Step 4: Create indexes and refresh the collection.
You can create indexes in an external database as you do in managed collections. All vector fields should be indexed, and you can select to index some scalar fields for fast metadata filtering. However, you need to call refresh to build the index.
- Python
- cURL
index_params = client.prepare_index_params()
# Add indexes
index_params.add_index(
field_name="vector",
index_type="AUTOINDEX",
metric_type="COSINE"
)
index_params.add_index(
field_name="main_category",
index_type="AUTOINDEX"
)
client.create_index(
db_name="my_database",
collection_name="my_collection",
index_params=index_params
)
export indexParams='[
{
"fieldName": "vector",
"metricType": "COSINE",
"indexName": "vector",
"indexType": "AUTOINDEX"
},
{
"fieldName": "main_category",
"indexName": "main_category",
"indexType": "AUTOINDEX"
}
]'
curl --request POST \
--url "${PROJECT_ENDPOINT}/v2/vectordb/indexes/create" \
--header "Authorization: Bearer ${TOKEN}" \
--header "Content-Type: application/json" \
-d "{
\"dbName\": \"my_database\",
\"collectionName\": \"my_collection\",
\"indexParams\": $indexParams
}"
Then refresh the external collection.
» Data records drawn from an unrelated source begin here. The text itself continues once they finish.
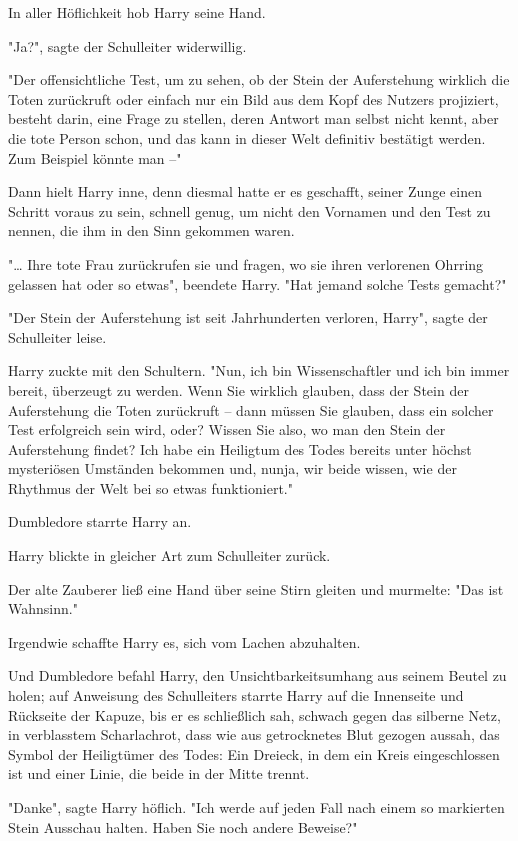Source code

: {In aller Höflichkeit hob Harry seine Hand.

"Ja?", sagte der Schulleiter widerwillig.

"Der offensichtliche Test, um zu sehen, ob der Stein der Auferstehung wirklich die Toten zurückruft oder einfach nur ein Bild aus dem Kopf des Nutzers projiziert, besteht darin, eine Frage zu stellen, deren Antwort man selbst nicht kennt, aber die tote Person schon, und das kann in dieser Welt definitiv bestätigt werden. Zum Beispiel könnte man --"

Dann hielt Harry inne, denn diesmal hatte er es geschafft, seiner Zunge einen Schritt voraus zu sein, schnell genug, um nicht den Vornamen und den Test zu nennen, die ihm in den Sinn gekommen waren.

"… Ihre tote Frau zurückrufen sie und fragen, wo sie ihren verlorenen Ohrring gelassen hat oder so etwas", beendete Harry. "Hat jemand solche Tests gemacht?"

"Der Stein der Auferstehung ist seit Jahrhunderten verloren, Harry", sagte der Schulleiter leise.

Harry zuckte mit den Schultern. "Nun, ich bin Wissenschaftler und ich bin immer bereit, überzeugt zu werden. Wenn Sie wirklich glauben, dass der Stein der Auferstehung die Toten zurückruft -- dann müssen Sie glauben, dass ein solcher Test erfolgreich sein wird, oder? Wissen Sie also, wo man den Stein der Auferstehung findet? Ich habe ein Heiligtum des Todes bereits unter höchst mysteriösen Umständen bekommen und, nunja, wir beide wissen, wie der Rhythmus der Welt bei so etwas funktioniert."

Dumbledore starrte Harry an.

Harry blickte in gleicher Art zum Schulleiter zurück.

Der alte Zauberer ließ eine Hand über seine Stirn gleiten und murmelte: "Das ist Wahnsinn."

Irgendwie schaffte Harry es, sich vom Lachen abzuhalten.

Und Dumbledore befahl Harry, den Unsichtbarkeitsumhang aus seinem Beutel zu holen; auf Anweisung des Schulleiters starrte Harry auf die Innenseite und Rückseite der Kapuze, bis er es schließlich sah, schwach gegen das silberne Netz, in verblasstem Scharlachrot, dass wie aus getrocknetes Blut gezogen aussah, das Symbol der Heiligtümer des Todes: Ein Dreieck, in dem ein Kreis eingeschlossen ist und einer Linie, die beide in der Mitte trennt.

"Danke", sagte Harry höflich. "Ich werde auf jeden Fall nach einem so markierten Stein Ausschau halten. Haben Sie noch andere Beweise?"

}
You can omit externalSource and externalSpec to reuse the collection schema, or provide both to refresh the collection schema from a new source.
- Python
- cURL
# refresh the external database
job_id = client.refresh_external_collection(
collection_name="my_collection"
)
# Refresh the external collection
curl --request POST \
--url "${PROJECT_ENDPOINT}/v2/vectordb/jobs/external_collection/refresh" \
--header "Authorization: Bearer ${TOKEN}" \
--header "Content-Type: application/json" \
-d '{
"dbName": "default",
"collectionName": "my_collection"
}'
# job-xxxxxxxxxxxxxxxxxxx
Then you can create a loop to wrap the progress-monitoring calls and track the refresh operation's progress.
- Python
- cURL
progress = client.get_refresh_external_collection_progress(job_id=job_id)
curl -s --request POST \
--url "${PROJECT_ENDPOINT}/v2/vectordb/jobs/external_collection/describe" \
--header "Authorization: Bearer ${TOKEN}" \
--header "Content-Type: application/json" \
-d '{
"jobId": "job-xxxxxxxxxxxxxxxxxxx"
}'
Step 5: Create an on-demand cluster
Once your external collection is ready, you need to attach it to an on-demand cluster for on-demand searches. The following command creates a cluster and returns its ID.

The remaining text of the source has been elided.